In [1]:
import numpy as np
import matplotlib.pyplot as plt
import pandas as pd
import string

# Read Data

In [2]:
#read dataset
spam_df = pd.read_csv('spam.csv', encoding="ISO-8859-1")

#subset and rename columns
spam_df = spam_df[['v1', 'v2']]
spam_df.rename(columns={'v1': 'spam', 'v2': 'text'}, inplace=True)

#convert spam column to binary
spam_df.spam = spam_df.spam.apply(lambda s: True if s=='spam' else False)
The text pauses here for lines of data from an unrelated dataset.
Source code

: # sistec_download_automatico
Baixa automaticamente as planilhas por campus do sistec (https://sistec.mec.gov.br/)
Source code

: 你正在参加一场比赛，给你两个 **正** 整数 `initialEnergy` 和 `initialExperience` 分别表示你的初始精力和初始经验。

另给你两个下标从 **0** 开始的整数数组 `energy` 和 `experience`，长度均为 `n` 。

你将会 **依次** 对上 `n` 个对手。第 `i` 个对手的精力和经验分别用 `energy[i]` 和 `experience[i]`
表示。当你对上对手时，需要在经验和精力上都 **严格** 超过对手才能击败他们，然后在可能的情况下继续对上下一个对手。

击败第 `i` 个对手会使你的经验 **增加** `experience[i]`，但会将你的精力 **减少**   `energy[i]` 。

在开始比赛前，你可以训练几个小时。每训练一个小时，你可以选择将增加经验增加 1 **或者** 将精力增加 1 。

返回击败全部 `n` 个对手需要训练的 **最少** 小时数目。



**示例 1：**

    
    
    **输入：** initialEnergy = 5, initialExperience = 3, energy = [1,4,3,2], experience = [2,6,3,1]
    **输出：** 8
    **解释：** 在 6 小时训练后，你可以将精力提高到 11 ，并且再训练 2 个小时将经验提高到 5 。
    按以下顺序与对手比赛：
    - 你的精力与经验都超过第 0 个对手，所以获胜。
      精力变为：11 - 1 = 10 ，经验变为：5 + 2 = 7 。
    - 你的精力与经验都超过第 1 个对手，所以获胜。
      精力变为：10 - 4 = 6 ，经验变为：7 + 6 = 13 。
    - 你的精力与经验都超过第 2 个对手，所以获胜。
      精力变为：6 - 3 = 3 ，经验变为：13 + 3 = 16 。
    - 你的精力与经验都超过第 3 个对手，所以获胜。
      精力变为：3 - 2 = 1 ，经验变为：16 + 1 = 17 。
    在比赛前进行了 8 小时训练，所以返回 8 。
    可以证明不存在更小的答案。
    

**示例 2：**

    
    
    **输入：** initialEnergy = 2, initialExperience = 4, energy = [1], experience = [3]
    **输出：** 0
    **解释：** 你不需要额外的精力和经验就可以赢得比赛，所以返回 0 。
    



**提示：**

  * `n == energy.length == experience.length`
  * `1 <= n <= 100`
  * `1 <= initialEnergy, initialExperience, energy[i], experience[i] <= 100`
#lowercase everything and remove punctuation
spam_df.text = spam_df.text.apply(lambda t: t.lower().translate(str.maketrans('', '', string.punctuation)))

#shuffle
spam_df = spam_df.sample(frac=1)

In [3]:
spam_df

Unnamed: 0,spam,text
3781,False,how r ì going to send it to me
3668,False,yeah imma come over cause jay wants to do some...
769,False,lol i know theyre so dramatic schools already ...
3814,False,not yet chikkuk then wat abt tht guy did he st...
3110,False,short but cute be a good person
...,...,...
2827,False,wifehow she knew the time of murder exactly
3714,False,i am lateso call you tomorrow morningtake care...
1186,False,goodmorning today i am late for ltgt min
2141,False,alright took the morphine back in yo


In [4]:
for t in spam_df[spam_df.spam == True].iloc[:5].text:
    print(t)
    print('-------')

do you want a new video handset 750 anytime any network mins half price line rental camcorder reply or call 08000930705 for delivery tomorrow
-------
yes the only place in town to meet exciting adult singles is now in the uk txt chat to 86688 now 150pmsg
-------
08714712388 between 10am7pm cost 10p
-------
urgent this is our 2nd attempt to contact u your å£900 prize from yesterday is still awaiting collection to claim call now 09061702893
-------
married local women looking for discreet action now 5 real matches instantly to your phone text match to 69969 msg cost 150p 2 stop txt stop bcmsfwc1n3xx
-------


In [5]:
for t in spam_df[spam_df.spam == False].iloc[:5].text:
    print(t)
    print('-------')

how r ì going to send it to me
-------
yeah imma come over cause jay wants to do some drugs
-------
lol i know theyre so dramatic schools already closed for tomorrow apparently we cant drive in the inch of snow were supposed to get
-------
not yet chikkuk then wat abt tht guy did he stopped irritating or msging to u
-------
short but cute   be a good person 
-------


In [6]:
#get training set
train_spam_df = spam_df.iloc[:int(len(spam_df)*0.7)]

#get testing set
test_spam_df = spam_df.iloc[int(len(spam_df)*0.7):]

In [7]:
FRAC_SPAM_TEXTS = train_spam_df.spam.mean()
print(FRAC_SPAM_TEXTS)

0.13384615384615384


# Create Spam Bag of Words and Non-Spam Bag of Words

In [29]:
spam_text = ' '.join(train_spam_df[train_spam_df.spam == True].text).split(' ')
len(spam_text)

12336

In [30]:
#get all words from spam and non-spam datasets
train_spam_words = ' '.join(train_spam_df[train_spam_df.spam == True].text).split(' ')
train_non_spam_words = ' '.join(train_spam_df[train_spam_df.spam == False].text).split(' ')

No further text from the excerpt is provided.